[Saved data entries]
+++
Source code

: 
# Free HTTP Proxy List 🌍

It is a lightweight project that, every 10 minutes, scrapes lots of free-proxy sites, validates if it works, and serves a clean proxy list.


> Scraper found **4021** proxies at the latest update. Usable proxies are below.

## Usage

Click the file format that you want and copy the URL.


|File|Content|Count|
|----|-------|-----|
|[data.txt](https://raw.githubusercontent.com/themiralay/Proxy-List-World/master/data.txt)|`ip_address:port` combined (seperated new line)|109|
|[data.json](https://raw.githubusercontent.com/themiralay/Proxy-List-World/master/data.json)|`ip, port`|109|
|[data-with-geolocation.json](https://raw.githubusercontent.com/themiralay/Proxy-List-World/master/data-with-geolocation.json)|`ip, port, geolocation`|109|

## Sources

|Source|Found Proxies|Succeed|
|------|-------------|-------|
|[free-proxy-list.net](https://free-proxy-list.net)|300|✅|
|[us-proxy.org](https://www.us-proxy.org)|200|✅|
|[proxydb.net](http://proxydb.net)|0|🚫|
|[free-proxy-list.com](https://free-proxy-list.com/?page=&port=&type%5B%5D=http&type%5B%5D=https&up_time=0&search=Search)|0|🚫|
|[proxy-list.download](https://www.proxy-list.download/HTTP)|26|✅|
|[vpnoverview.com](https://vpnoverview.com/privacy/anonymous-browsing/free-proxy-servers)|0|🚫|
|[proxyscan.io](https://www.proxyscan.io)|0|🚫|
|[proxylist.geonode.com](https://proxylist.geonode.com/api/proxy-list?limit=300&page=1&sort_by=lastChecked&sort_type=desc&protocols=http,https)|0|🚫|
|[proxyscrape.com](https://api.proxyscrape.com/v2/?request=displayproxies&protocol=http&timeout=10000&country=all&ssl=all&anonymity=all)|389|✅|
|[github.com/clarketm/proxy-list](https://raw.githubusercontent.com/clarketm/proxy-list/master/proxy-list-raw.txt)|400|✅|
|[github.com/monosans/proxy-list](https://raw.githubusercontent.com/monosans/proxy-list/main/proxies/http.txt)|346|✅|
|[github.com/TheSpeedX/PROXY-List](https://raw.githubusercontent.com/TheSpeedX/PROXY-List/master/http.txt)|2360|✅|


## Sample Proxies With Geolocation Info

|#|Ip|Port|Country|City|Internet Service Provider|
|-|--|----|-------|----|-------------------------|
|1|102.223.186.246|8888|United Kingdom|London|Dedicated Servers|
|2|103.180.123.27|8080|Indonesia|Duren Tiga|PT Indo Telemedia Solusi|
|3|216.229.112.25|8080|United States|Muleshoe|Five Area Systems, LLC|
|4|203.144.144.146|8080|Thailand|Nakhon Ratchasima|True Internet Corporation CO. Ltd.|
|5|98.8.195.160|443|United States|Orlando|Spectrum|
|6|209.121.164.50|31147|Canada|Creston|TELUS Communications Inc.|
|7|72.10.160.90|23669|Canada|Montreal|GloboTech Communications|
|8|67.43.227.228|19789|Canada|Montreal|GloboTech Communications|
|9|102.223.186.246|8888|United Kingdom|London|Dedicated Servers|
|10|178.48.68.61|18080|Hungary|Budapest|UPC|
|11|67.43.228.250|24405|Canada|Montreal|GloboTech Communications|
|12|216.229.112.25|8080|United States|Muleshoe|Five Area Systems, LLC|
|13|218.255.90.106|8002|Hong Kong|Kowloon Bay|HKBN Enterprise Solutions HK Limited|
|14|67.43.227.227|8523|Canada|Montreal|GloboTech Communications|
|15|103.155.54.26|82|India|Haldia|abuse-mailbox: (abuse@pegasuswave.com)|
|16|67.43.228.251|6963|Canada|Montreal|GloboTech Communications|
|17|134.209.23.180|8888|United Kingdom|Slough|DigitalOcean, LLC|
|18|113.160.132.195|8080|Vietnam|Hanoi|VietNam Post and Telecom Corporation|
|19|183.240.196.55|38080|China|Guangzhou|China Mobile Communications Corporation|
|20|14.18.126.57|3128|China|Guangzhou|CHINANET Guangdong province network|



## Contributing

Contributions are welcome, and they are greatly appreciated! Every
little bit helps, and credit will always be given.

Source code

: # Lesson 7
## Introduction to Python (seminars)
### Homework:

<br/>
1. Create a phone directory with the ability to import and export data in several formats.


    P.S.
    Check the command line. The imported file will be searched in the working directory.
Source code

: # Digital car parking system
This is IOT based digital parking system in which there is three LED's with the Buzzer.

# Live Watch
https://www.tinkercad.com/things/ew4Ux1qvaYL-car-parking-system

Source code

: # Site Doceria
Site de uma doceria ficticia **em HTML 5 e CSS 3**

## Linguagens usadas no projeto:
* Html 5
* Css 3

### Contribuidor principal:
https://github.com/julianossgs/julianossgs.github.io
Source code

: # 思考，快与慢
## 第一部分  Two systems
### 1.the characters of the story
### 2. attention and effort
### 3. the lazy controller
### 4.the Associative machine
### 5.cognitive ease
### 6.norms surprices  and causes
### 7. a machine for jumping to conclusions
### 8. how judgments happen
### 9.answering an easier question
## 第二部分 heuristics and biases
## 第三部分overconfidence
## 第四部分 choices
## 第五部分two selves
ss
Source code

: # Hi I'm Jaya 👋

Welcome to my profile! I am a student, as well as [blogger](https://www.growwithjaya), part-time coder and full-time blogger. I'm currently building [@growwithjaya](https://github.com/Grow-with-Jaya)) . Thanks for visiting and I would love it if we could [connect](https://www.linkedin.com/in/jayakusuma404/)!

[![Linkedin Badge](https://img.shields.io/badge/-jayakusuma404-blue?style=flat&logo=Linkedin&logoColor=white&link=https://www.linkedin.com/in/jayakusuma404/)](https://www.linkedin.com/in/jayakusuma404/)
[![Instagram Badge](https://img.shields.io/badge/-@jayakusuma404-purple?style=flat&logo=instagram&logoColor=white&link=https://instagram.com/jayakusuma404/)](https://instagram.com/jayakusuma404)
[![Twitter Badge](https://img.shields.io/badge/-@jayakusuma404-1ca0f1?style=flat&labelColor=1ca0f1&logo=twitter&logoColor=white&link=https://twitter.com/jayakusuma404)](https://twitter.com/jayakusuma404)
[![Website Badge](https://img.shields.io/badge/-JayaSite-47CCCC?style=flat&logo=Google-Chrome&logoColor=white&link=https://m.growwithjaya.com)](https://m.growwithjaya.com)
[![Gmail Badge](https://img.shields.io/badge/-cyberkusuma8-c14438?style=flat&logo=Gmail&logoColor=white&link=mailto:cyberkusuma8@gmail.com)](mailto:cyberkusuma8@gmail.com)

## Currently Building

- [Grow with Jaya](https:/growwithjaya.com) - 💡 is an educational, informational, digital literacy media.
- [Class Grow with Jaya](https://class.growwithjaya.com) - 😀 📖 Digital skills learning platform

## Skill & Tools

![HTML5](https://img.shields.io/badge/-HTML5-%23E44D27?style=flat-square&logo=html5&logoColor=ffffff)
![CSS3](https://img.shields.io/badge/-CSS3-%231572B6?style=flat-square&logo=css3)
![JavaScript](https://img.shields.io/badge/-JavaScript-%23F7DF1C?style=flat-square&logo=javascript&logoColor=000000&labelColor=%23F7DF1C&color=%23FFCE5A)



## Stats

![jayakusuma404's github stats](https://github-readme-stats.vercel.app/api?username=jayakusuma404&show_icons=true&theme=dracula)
+++
The task: Copy every line from the records above that contains the string "json".

Answer to this task:
|[data.json](https://raw.githubusercontent.com/themiralay/Proxy-List-World/master/data.json)|`ip, port`|109|
|[data-with-geolocation.json](https://raw.githubusercontent.com/themiralay/Proxy-List-World/master/data-with-geolocation.json)|`ip, port, geolocation`|109|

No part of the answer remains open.